The news that a team of researchers from Brazil intend to soon enough clone representatives of eight of the country's endangered species is now causing quite a media stir.
This is either because some people are dead set against cloning, or simply because conservationists fear that this will do little to help the species.
Interestingly enough, the eight animal species chosen by these scientists for their supposedly green-oriented project are not even on the brink of extinction.
Thus, it may very well be true that they are threatened or endangered, yet this does not mean that they could not pull through with the help of habitat conservation and captivity breeding programs alone.
New Scientists explain that these animals were chosen because the idea of cloning animals in order to help restore wild populations still has a long way to go until it reaches its heydays, and the researchers did not want to risk experimenting with animals which were far too vulnerable to whatever faults this project might experience.
Apparently, it will only be about a month before the first maned wolf gets cloned, and soon after jaguars, black lion tamarins, bush dogs, coatis, collared anteaters, gray brocket deer and bison will follow.
These cloned animals will not be released into the wild, as their main goal is that of serving as some sort of a safety net for those still inhabiting the Brazilian wilderness.
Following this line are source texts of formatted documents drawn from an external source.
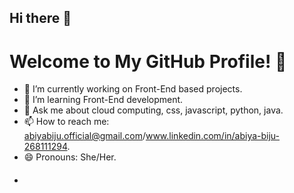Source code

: ## Hi there 👋
# Welcome to My GitHub Profile! 👋
- 🔭 I’m currently working on Front-End based projects.
- 🌱 I’m learning Front-End development.
- 💬 Ask me about cloud computing, css, javascript, python, java.
- 📫 How to reach me: abiyabiju.official@gmail.com/www.linkedin.com/in/abiya-biju-268111294.
- 😄 Pronouns: She/Her.
- ####

<!--
**abiya005/abiya005** is a ✨ _special_ ✨ repository because its `README.md` (this file) appears on your GitHub profile.

Here are some ideas to get you started:

- 🔭 I’m currently working on ...
- 🌱 I’m currently learning ...
- 👯 I’m looking to collaborate on ...
- 🤔 I’m looking for help with ...
- 💬 Ask me about ...
- 📫 How to reach me: ...
- 😄 Pronouns: ...
- ⚡ Fun fact: ...
-->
Thus, should the wild population for these animals decline to a considerable extent in the following years, they could help make sure the species do not become extinct.
“The key is foresight, to just save a little piece of skin, blood or other living cells before the genes from these individuals are lost from the planet forever. A freezer the size of a standard refrigerator could store the genetics for all the pandas in China, or all the mountain gorillas in Africa,” specialist Robert Lanza says.
Furthermore, “If you have the genetic material you can produce sperm, for instance, and reintroduce genetic diversity whenever you want.”
Still, there are some who claim that, although well-intended, projects such as this more often than not end up turning the general public's attention from what really matters: making sure endangered and threatened species get to keep their natural habitats.